Extracting data step by step

Open, filter, select, collect

Published

July 2, 2026

In Phase 4 you saw that registers are loaded lazily: you open a connection, not data. This page shows the working method that follows from that - the same pattern you will use in every single extraction for the rest of the guide.

Important

This is the most important pattern in the entire guide. Every extraction from DST registers follows this structure. Learn it here once - you will recognise it everywhere from Phase 6 onwards.

Note

Why can’t we just load a register like a CSV file? Because the registers are too large. A CSV (or readRDS) reads the entire file into memory at once - that works fine with your own small datasets, but BEF and LMDB have millions to hundreds of millions of rows and would crash your session. The lazy connection lets you filter before you fetch, so only the rows you actually need ever reach memory.


The pattern: open connection → filter → select → fetch

Think of a supermarket.
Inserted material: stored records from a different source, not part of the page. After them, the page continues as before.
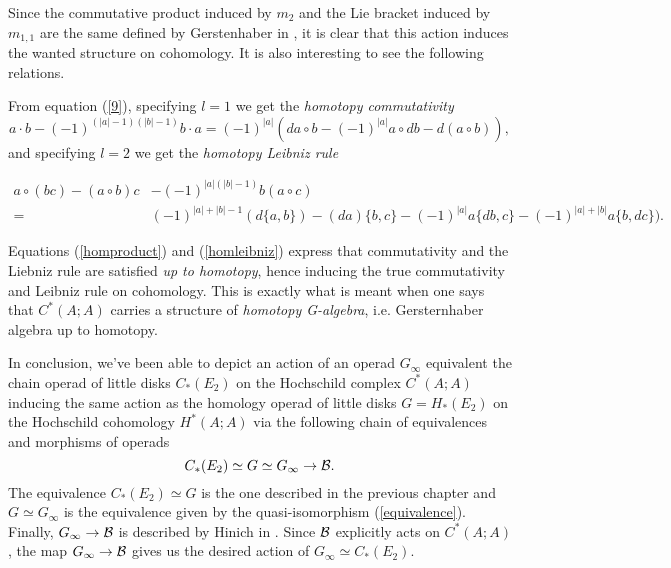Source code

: \documentclass[TFM.tex]{subfiles}
\begin{document}
Since the commutative product induced by $m_2$ and the Lie bracket induced by $m_{1,1}$ are the same defined by Gerstenhaber in \cite{Gerstenhaber}, it is clear that this action induces the wanted structure on cohomology. It is also interesting to see the following relations.

From equation (\ref{9}), specifying $l=1$ we get the \emph{homotopy commutativity}
\begin{equation}\label{homproduct}
a\cdot b-(-1)^{(|a|-1)(|b|-1)}b\cdot a=(-1)^{|a|}(da\circ b-(-1)^{|a|}a\circ db-d(a\circ b)),
\end{equation}
and specifying $l=2$ we get the \emph{homotopy Leibniz rule}

\begin{align}\label{homleibniz}
a\circ (bc)-(a\circ b)c&-(-1)^{|a|(|b|-1)}b(a\circ c)\\
=&(-1)^{|a|+|b|-1}(d\{a,b\})-(da)\{b,c\}-(-1)^{|a|}a\{db,c\}-(-1)^{|a|+|b|}a\{b,dc\})\nonumber.
\end{align}

Equations (\ref{homproduct}) and (\ref{homleibniz}) express that commutativity and the Liebniz rule are satisfied \emph{up to homotopy}, hence inducing the  true commutativity and Leibniz rule on cohomology. This is exactly what is meant when one says that $C^*(A;A)$ carries a structure of \emph{homotopy G-algebra}, i.e. Gersternhaber algebra up to homotopy. 

In conclusion, we've been able to depict an action of an operad $G_\infty$ equivalent the chain operad of little disks $C_*(E_2)$ on the Hochschild complex $C^*(A;A)$ inducing the same action as the homology operad of little disks $G=H_*(E_2)$ on the Hochschild cohomology $H^*(A;A)$ via the following chain of equivalences and morphisms of operads
\[
C_*(E_2)\simeq G \simeq G_\infty \to \mathcal{B}.
\]
The equivalence $C_*(E_2)\simeq G$ is the one described in the previous chapter and $G \simeq G_\infty$ is the equivalence given by the quasi-isomorphism (\ref{equivalence}). Finally, $G_\infty\to\mathcal{B}$ is described by Hinich in \cite{Hinich}. Since $\mathcal{B}$ explicitly acts on $C^*(A;A)$, the map $G_\infty\to\mathcal{B}$ gives us the desired action of $G_\infty\simeq C_*(E_2)$.
\end{document}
You can either buy the whole shop and sort at home - or send a shopping list and only have what is on the list delivered. Lazy loading is the latter: you describe what you want, and only fetch the items at the end with collect().

Step 1 - open the register as a lazy connection. Pick the way that matches your project (the rest of the pattern is identical whichever you choose):

library(fastreg)
bef <- read_register("bef") %>% rename_with(tolower)   # by name - fastreg knows the path
library(arrow)
bef <- open_dataset("E:/workdata/[projectnumber]/cleaned-data/parquet-registers/bef/") %>%
  rename_with(tolower)

Steps 2-3 - filter, select, then fetch. bef is now a lazy connection (no data has moved). The rest is the same regardless of how you opened it:

library(dplyr)   # filter, select, collect

# 2. Filter rows and select columns - still no data in R
bef_filtered <- bef %>%
  filter(aar == 2020) %>%
  select(pnr, koen, foed_dag, familie_id)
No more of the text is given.